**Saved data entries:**
*** Block opens ***

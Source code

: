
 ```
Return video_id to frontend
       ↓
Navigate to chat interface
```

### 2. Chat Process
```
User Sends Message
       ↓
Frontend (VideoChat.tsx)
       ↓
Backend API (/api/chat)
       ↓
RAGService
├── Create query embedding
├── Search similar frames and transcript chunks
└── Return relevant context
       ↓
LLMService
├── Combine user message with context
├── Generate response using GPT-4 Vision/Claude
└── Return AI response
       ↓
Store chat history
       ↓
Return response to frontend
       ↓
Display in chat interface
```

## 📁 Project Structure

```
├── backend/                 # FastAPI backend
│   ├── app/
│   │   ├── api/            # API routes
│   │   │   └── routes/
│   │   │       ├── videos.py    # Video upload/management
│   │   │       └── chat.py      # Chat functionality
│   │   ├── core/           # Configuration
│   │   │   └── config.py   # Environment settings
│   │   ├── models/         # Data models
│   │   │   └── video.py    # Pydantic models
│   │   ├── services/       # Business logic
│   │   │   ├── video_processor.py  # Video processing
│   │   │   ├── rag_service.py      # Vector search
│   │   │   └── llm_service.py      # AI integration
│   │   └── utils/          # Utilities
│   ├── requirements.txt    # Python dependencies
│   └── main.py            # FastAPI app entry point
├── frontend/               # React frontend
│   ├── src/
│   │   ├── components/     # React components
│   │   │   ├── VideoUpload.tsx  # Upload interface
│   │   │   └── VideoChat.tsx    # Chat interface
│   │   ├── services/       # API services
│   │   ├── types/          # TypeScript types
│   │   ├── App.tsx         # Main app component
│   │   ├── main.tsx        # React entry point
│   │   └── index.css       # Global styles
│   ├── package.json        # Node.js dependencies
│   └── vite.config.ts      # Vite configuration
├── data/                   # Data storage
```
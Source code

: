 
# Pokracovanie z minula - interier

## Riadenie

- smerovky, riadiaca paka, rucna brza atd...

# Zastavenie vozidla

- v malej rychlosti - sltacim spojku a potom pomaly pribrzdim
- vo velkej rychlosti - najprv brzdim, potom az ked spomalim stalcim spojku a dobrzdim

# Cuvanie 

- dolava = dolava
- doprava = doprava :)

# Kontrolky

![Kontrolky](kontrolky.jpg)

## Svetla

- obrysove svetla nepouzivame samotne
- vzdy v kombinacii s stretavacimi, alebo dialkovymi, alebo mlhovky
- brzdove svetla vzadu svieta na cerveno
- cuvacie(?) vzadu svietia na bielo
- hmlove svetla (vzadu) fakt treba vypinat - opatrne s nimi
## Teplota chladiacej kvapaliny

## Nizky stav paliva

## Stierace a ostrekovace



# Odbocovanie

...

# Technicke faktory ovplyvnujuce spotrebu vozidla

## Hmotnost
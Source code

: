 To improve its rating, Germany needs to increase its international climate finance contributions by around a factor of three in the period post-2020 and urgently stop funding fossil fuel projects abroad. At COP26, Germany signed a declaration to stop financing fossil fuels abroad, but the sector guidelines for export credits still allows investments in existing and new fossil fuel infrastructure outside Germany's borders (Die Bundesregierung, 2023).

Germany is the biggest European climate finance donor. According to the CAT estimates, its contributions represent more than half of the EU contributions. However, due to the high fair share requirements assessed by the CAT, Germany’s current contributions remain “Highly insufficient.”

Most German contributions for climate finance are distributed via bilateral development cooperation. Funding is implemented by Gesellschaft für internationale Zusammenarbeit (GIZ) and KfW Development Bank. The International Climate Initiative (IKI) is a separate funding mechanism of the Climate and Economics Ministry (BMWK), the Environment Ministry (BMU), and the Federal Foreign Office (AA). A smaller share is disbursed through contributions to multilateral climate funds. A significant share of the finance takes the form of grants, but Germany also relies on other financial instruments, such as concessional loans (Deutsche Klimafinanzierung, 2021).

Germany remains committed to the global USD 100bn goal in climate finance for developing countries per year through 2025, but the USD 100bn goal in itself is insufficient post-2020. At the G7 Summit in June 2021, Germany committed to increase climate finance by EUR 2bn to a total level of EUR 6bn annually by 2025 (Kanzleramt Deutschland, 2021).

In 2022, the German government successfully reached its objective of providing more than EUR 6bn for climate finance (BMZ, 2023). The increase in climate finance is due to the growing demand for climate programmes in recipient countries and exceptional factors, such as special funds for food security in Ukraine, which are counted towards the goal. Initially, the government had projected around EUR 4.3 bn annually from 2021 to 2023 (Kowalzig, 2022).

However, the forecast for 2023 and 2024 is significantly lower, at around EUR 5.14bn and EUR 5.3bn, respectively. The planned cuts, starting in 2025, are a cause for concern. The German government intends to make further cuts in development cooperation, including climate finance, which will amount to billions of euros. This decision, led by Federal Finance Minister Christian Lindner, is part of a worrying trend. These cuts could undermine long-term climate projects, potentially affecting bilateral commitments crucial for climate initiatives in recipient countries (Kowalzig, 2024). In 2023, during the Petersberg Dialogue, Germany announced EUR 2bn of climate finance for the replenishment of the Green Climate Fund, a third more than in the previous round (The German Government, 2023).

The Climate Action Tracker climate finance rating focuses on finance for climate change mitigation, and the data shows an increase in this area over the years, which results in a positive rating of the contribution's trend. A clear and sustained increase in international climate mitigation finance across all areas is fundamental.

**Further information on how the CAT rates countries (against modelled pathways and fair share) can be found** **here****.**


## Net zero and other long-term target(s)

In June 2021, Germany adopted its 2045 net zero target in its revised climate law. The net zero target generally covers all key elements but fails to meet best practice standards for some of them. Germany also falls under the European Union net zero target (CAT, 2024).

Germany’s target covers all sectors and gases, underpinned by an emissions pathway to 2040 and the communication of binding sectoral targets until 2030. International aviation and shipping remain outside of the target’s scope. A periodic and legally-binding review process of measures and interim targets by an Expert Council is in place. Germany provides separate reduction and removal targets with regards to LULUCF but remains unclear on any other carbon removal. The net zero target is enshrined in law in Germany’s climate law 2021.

*** Block closes ***

**WORK TASK:**
Copy out each line of the records above that includes "React".

**EXERCISE SOLUTION:**
├── frontend/               # React frontend
│   │   ├── components/     # React components
│   │   ├── main.tsx        # React entry point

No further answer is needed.